Hoeness war fieberfrei. Er durfte zu seinem Parkplatz fahren, direkt beim Eingang zum Ehrengastbereich, wie immer öffnete er den Kofferraum, nahm seinen rot-weissen Schal heraus, es ist immer der gleiche, doch diesmal hielt er noch etwas in der Hand, es ist auch rot, die Farbe seiner Bayern, seines Klubs, seiner Liebe. Es gibt im Fanshop den Uli-Hoeness-Schal, und bald wird es vielleicht die Uli-Hoeness-Maske geben.

Uli Hoeness findet, dass schon einiges seit langem nicht mehr gesund gewesen sei.
Und so sass er dann auf der Tribüne mit Schal und Maske, als einer der ganz wenigen, die dabei sein durften, als geladener Geist im Geisterspiel zwischen Bayern und Frankfurt. Links neben ihm, mit zwei leeren Sitzen Abstand, ein anderer Ehrenpräsident, Franz Beckenbauer, der sich nach einer weiteren Operation, diesmal an den Leisten, erstmals wieder öffentlich zeigte; er ist dünn geworden, seine Haltung gebeugt. Und rechts daneben Oliver Kahn, der frühere Titan im Tor, der jetzt im Vorstand der Bayern ist, seine Maske blau, noch nicht klubkonform.

Bayern schoss an diesem Samstagabend fünf Tore, normalerweise würde Hoeness bei jedem einzelnen aufspringen, seine Arme zur Stadiondecke strecken, glückselig strahlen und die um ihn Herumsitzenden umarmen oder zumindest abklatschen, doch es ist eben nichts mehr normal, und so klatscht er nur artig, seine Mimik ist hinter der Maske versteckt, bestimmt hat er glücklich gelächelt.

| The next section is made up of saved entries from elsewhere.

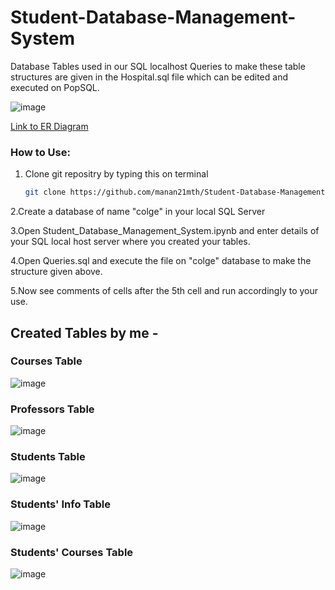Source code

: # Student-Database-Management-System

Database Tables used in our SQL localhost Queries to make these table structures are given in the Hospital.sql file which can be edited and executed on PopSQL.

![image](https://github.com/user-attachments/assets/52217274-6616-4228-b6de-6b3b7c29bacb)

[Link to ER Diagram](https://drawsql.app/teams/lighters-1/diagrams/student-database-management-system)

### How to Use:
1. Clone git repositry by typing this on terminal
   ```bash
   git clone https://github.com/manan21mth/Student-Database-Management-System.git
   ```
   
2.Create a database of name "colge" in your local SQL Server

3.Open Student_Database_Management_System.ipynb and enter details of your SQL local host server where you created your tables.

4.Open Queries.sql and execute the file on "colge" database to make the structure given above.

5.Now see comments of cells after the 5th cell and run accordingly to your use.

## Created Tables by me - 

### Courses Table

![image](https://github.com/user-attachments/assets/49ca37c4-6f22-4e2c-b63f-8c53414dbe64)

### Professors Table

![image](https://github.com/user-attachments/assets/25c0ade0-b0ed-442e-b961-73f1715232e9)

### Students Table

![image](https://github.com/user-attachments/assets/69ff1ce9-9d92-44e3-a957-872d62ce1fb2)

### Students' Info Table

![image](https://github.com/user-attachments/assets/03450109-4414-4528-aa08-7d06ffd7b058)

### Students' Courses Table

![image](https://github.com/user-attachments/assets/adb3b51e-2af5-4aaf-9827-4bdb2c9983a7)
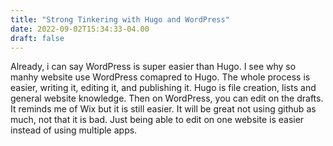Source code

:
 ```yaml
---
title: "Strong Tinkering with Hugo and WordPress"
date: 2022-09-02T15:34:33-04.00
draft: false
---
```

Already, i can say WordPress is super easier than Hugo. I see why so manhy website use WordPress comapred to Hugo. The whole process is easier, writing it, editing it, and publishing it. Hugo is file creation, lists and general website knowledge. Then on WordPress, you can edit on the drafts. It reminds me of Wix but it is still easier. It will be great not using github as much, not that it is bad. Just being able to edit on one website is easier instead of using multiple apps. 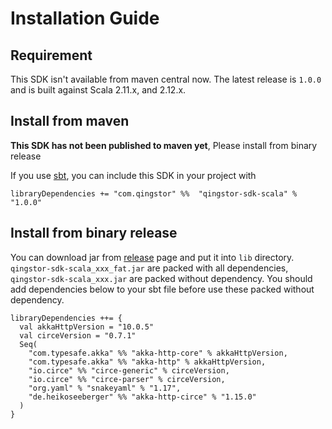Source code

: # Installation Guide

## Requirement

This SDK isn't available from maven central now. The latest release is `1.0.0` 
and is built against Scala 2.11.x, and 2.12.x.

## Install from maven

**This SDK has not been published to maven yet**, Please install from binary release

If you use [sbt](http://www.scala-sbt.org/index.html), you can include this 
SDK in your project with

```sbtshell
libraryDependencies += "com.qingstor" %%  "qingstor-sdk-scala" % "1.0.0"
```

## Install from binary release

You can download jar from [release](https://github.com/cheerx/qingstor-sdk-scala/releases) page and put it into `lib` directory.
`qingstor-sdk-scala_xxx_fat.jar` are packed with all dependencies, `qingstor-sdk-scala_xxx.jar` are packed without dependency.
You should add dependencies below to your sbt file before use these packed without dependency.

```sbtshell
libraryDependencies ++= {
  val akkaHttpVersion = "10.0.5"
  val circeVersion = "0.7.1"
  Seq(
    "com.typesafe.akka" %% "akka-http-core" % akkaHttpVersion,
    "com.typesafe.akka" %% "akka-http" % akkaHttpVersion,
    "io.circe" %% "circe-generic" % circeVersion,
    "io.circe" %% "circe-parser" % circeVersion,
    "org.yaml" % "snakeyaml" % "1.17",
    "de.heikoseeberger" %% "akka-http-circe" % "1.15.0"
  )
}
```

Oliver Kahn, Uli Hoeness und Franz Beckenbauer, die Geister im Geisterspiel: München, 23. Mai.

Er war zufrieden mit dem, was er sah, seine Bayern siegten 5:2, und vor allem ist er froh, dass überhaupt wieder gespielt werden darf. Er findet, dass Deutschland in dieser Krise ganz vieles richtig macht, er lobt Merkel, die Kanzlerin, und Söder, Bayerns Ministerpräsidenten, und er versteht nicht, dass in der Schweiz das Maskentragen in den Läden und im öffentlichen Verkehr nicht obligatorisch ist. «Ich glaube, das ist etwas sehr Sinnvolles und schützt uns», sagt Hoeness. Und er ärgert sich gewaltig über jene, die jetzt sagen, die Massnahmen seien übertrieben gewesen, das seien schlimme Ignoranten. Er findet es schlimm, wenn man aus- und hochrechnet, was ein Menschenleben kostet.

Uli Hoeness, der Bauchmensch, sagt, sein Bauch sage ihm, dass noch sehr lange nichts mehr sein werde, wie es einmal war.
Uli Hoeness, der Bauchmensch, sagt, sein Bauch sage ihm, dass noch sehr lange nichts mehr sein werde, wie es einmal war, nicht nur auf den Fussball bezogen. Und er findet, und er bezieht es jetzt vor allem auf den Fussball, einiges sei wohl schon lange nicht mehr gesund gewesen und werde sich verändern müssen. Es könne doch nicht sein, dass einigen Vereinen die Pleite droht, nur weil sie auf einen Teil der TV-Gelder hätten verzichten müssen. «Da stimmt etwas nicht», sagt Hoeness.

Seit Samstagabend weiss er auch: Fiebermessen geht kontaktlos. Er wird in eine Apotheke gehen und auch «so ein Gerät» kaufen. Um es sich selber an die Stirne zu halten, zuhause am Tegernsee. Nicht, dass er Angst hätte, dass es plötzlich 39.0 anzeigen wird. Denn Hoeness ist sehr vorsichtig. Am Fernseher sieht man, wie sich Kahn in der Pause des Spiels auf der Tribüne kurz von seiner blauen Maske befreit. Hoeness hingegen bleibt rot verhüllt.